The only time an agent of GAB was in contact with the plaintiffs was the occasion of October 1, 1975, when plaintiffs were interviewed and the authorization was obtained. Thereafter, GAB was contacted by attorneys for plaintiffs with regard to payment of the medical bills while the negotiation for settlement was in progress and the request was denied.

Under these circumstances, the undisputed facts do not justify the imposition of the rule that a cause of action exists for the recovery of punitive damages for breach of contract attended by intentional wrong, insult, abuse, or gross negligence, which amounts to an independent tort, recognized by the Mississippi Supreme Court in such cases as D. L. Fair Lumber Co. v. Weems, 196 Miss. 201, 16 So. 2d 770, 773 (1944); Hood v. Moffett, 109 Miss. 757, 69 So. 664 (1915); American Railway Express Co. v. Bailey, 142 Miss. 622, 107 So. 761 (1926); Progressive Casualty Ins. Co. v. Keys, 317 So. 2d 396 (Miss.1975); Saenger Theatres Corp. v. Herndon, 180 Miss. 791, 178 So. 86 (1938); Lyons v. Zale Jewelry Co., 246 Miss. 139, 150 So. 2d 154 (1963); T. G. Blackwell Chev. Co. v. Eshee, 261 So. 2d 481 (Miss.1972); Arnold v. Spears, 217 Miss. 209, 63 So. 2d 850 (1953). The case of First National Bank v. Langley, 314 So. 2d 324 *516 (Miss.1975) is not controlling here. The facts in the action sub judice are clearly distinguishable from those involved in Langley.
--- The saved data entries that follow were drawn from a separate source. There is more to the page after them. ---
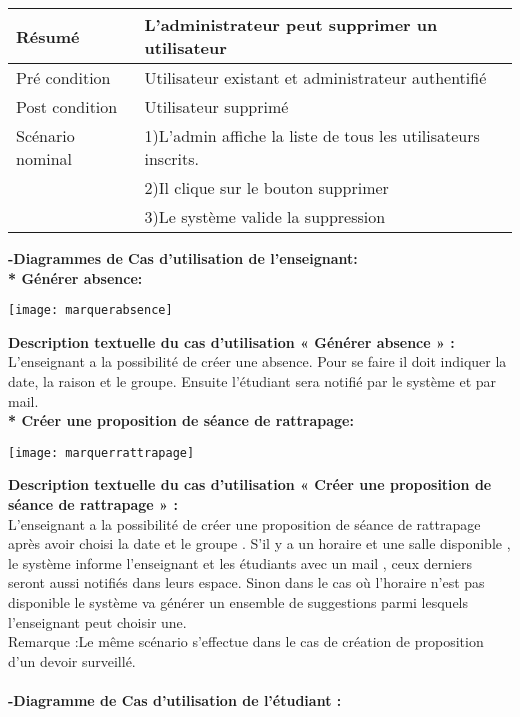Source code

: \documentclass[a4paper,12pt,oneside]{report}
\begin{document}
\begin{center}

\begin{tabular}{|l|l|}
  \hline
  Résumé & L'administrateur peut supprimer un utilisateur \\
  \hline
  Pré condition & Utilisateur existant et administrateur authentifié \\
  \hline
  Post condition & Utilisateur supprimé\\
  \hline
 Scénario nominal & 1)L'admin affiche la liste de tous les utilisateurs inscrits. \\ 
 & 2)Il clique sur le bouton supprimer \\

& 3)Le système valide la suppression\\
 \hline

\end{tabular}
\end{center}

\textbf{ -Diagrammes de Cas d'utilisation de l'enseignant:} \\
\textbf{* Générer absence:}
\begin{center}
\texttt{[image: marquerabsence]}
\label{fig1}
\end{center}
\textbf{Description textuelle du cas d'utilisation « Générer absence » :}\\
L'enseignant a la possibilité de créer une absence. Pour se faire il doit indiquer la date, la raison et le groupe. Ensuite l'étudiant sera notifié par le système et par mail. \\
\textbf{* Créer une proposition de séance de rattrapage:}
\begin{center}
\texttt{[image: marquerrattrapage]}
\label{fig1}
\end{center}
\textbf{Description textuelle du cas d'utilisation « Créer une proposition de séance de rattrapage » :}\\
L'enseignant a la possibilité de créer une proposition de séance de rattrapage après avoir choisi la date et le groupe .
S'il y a un horaire et une salle disponible , le système informe l'enseignant et les étudiants avec un mail , ceux derniers seront aussi notifiés dans leurs espace. Sinon dans le cas où l'horaire n'est pas disponible le système va générer un ensemble de suggestions parmi lesquels l'enseignant peut choisir une.
\\
Remarque :Le même scénario s'effectue dans le cas de création de proposition d'un devoir surveillé.
\\
\\
\textbf{ -Diagramme de Cas d'utilisation de l'étudiant :}
\end{document}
American Railway Express Co. v. Bailey, supra, supports the court's holding on the issue here considered. There the court said:

 
The only other question for decision is whether or not, under the facts, the appellee was entitled to recover punitive damages. In the execution of the contract here involved, the appellant was engaged in a purely commercial business, and the contract between the parties was simply one to promptly transmit and pay money, and this suit is one for the breach of that contract. The general rule is that punitive damages are not recoverable for the breach of a contract, unless the breach is attended by some intentional wrong, insult, abuse, or gross negligence, which amounts to an intentional tort. [Citations omitted]. While the evidence in the case at bar shows negligence on the part of the forwarding company, it negatives any intentional or willful wrong, or gross negligence, which amounts to the commission of a tort.

107 So. at 763.

The motion for summary judgment is well taken and a judgment will be entered dismissing the complaint.

NOTES

[1] The complaint described defendant as "General Adjustment Bureau, Inc." The answer states that the correct corporate name of defendant is GAB Business Services, Inc. No point is made as to the misnomer and the clerk will be directed to make the correction in the style of the case on the court's docket. Reference to defendant in this memorandum will be made as "GAB".